→ The problem:
If an entry holds a picture, leave the picture out and output everything else exactly.
_ _ _ _ _ _ _
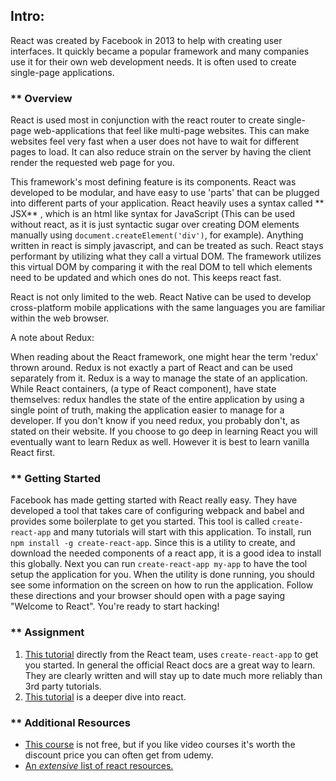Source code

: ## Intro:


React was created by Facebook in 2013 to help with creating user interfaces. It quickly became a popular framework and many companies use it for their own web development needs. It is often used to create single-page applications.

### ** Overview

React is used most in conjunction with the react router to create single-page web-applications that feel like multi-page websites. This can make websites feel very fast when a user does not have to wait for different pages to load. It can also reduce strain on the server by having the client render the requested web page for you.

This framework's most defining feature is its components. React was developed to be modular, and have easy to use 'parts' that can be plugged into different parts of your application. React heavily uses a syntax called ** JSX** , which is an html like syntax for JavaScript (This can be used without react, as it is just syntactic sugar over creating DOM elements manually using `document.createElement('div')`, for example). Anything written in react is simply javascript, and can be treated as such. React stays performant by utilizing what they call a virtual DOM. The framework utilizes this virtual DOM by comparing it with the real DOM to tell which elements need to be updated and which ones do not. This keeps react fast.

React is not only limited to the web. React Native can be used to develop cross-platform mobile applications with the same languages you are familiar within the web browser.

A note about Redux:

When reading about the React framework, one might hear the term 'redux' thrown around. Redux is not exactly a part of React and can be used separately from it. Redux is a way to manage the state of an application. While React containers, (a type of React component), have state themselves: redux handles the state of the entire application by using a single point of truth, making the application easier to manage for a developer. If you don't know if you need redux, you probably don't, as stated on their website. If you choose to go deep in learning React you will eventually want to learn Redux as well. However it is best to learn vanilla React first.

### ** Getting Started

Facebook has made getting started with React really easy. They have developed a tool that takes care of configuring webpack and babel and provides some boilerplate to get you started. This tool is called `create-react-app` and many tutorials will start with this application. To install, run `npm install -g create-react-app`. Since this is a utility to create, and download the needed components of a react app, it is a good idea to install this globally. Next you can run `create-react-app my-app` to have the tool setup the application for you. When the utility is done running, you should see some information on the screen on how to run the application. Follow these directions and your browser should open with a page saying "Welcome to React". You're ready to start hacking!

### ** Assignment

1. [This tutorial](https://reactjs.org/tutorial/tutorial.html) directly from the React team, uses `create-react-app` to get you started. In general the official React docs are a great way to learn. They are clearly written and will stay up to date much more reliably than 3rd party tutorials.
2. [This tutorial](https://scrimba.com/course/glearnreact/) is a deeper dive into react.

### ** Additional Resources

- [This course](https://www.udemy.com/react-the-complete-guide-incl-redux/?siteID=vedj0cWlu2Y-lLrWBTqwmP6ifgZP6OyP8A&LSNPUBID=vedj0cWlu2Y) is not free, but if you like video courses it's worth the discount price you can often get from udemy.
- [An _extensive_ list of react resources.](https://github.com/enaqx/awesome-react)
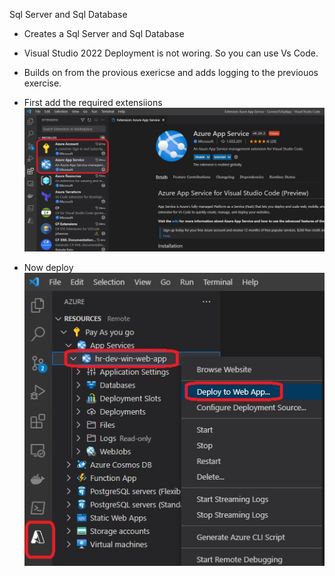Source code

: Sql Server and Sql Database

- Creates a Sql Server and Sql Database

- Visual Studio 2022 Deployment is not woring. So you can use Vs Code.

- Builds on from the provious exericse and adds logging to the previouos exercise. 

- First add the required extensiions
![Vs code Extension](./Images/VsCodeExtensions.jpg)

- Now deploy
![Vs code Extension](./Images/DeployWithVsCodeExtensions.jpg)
_ _ _ _ _ _ _
→ Answer to the problem:
Source code

: ## Intro:


React was created by Facebook in 2013 to help with creating user interfaces. It quickly became a popular framework and many companies use it for their own web development needs. It is often used to create single-page applications.

### ** Overview

React is used most in conjunction with the react router to create single-page web-applications that feel like multi-page websites. This can make websites feel very fast when a user does not have to wait for different pages to load. It can also reduce strain on the server by having the client render the requested web page for you.

This framework's most defining feature is its components. React was developed to be modular, and have easy to use 'parts' that can be plugged into different parts of your application. React heavily uses a syntax called ** JSX** , which is an html like syntax for JavaScript (This can be used without react, as it is just syntactic sugar over creating DOM elements manually using `document.createElement('div')`, for example). Anything written in react is simply javascript, and can be treated as such. React stays performant by utilizing what they call a virtual DOM. The framework utilizes this virtual DOM by comparing it with the real DOM to tell which elements need to be updated and which ones do not. This keeps react fast.

React is not only limited to the web. React Native can be used to develop cross-platform mobile applications with the same languages you are familiar within the web browser.

A note about Redux:

When reading about the React framework, one might hear the term 'redux' thrown around. Redux is not exactly a part of React and can be used separately from it. Redux is a way to manage the state of an application. While React containers, (a type of React component), have state themselves: redux handles the state of the entire application by using a single point of truth, making the application easier to manage for a developer. If you don't know if you need redux, you probably don't, as stated on their website. If you choose to go deep in learning React you will eventually want to learn Redux as well. However it is best to learn vanilla React first.

### ** Getting Started

Facebook has made getting started with React really easy. They have developed a tool that takes care of configuring webpack and babel and provides some boilerplate to get you started. This tool is called `create-react-app` and many tutorials will start with this application. To install, run `npm install -g create-react-app`. Since this is a utility to create, and download the needed components of a react app, it is a good idea to install this globally. Next you can run `create-react-app my-app` to have the tool setup the application for you. When the utility is done running, you should see some information on the screen on how to run the application. Follow these directions and your browser should open with a page saying "Welcome to React". You're ready to start hacking!

### ** Assignment

1. [This tutorial](https://reactjs.org/tutorial/tutorial.html) directly from the React team, uses `create-react-app` to get you started. In general the official React docs are a great way to learn. They are clearly written and will stay up to date much more reliably than 3rd party tutorials.
2. [This tutorial](https://scrimba.com/course/glearnreact/) is a deeper dive into react.

### ** Additional Resources

- [This course](https://www.udemy.com/react-the-complete-guide-incl-redux/?siteID=vedj0cWlu2Y-lLrWBTqwmP6ifgZP6OyP8A&LSNPUBID=vedj0cWlu2Y) is not free, but if you like video courses it's worth the discount price you can often get from udemy.
- [An _extensive_ list of react resources.](https://github.com/enaqx/awesome-react)
Source code

: Sql Server and Sql Database

- Creates a Sql Server and Sql Database

- Visual Studio 2022 Deployment is not woring. So you can use Vs Code.

- Builds on from the provious exericse and adds logging to the previouos exercise. 

- First add the required extensiions
![Vs code Extension](./Images/VsCodeExtensions.jpg)

- Now deploy
![Vs code Extension](./Images/DeployWithVsCodeExtensions.jpg)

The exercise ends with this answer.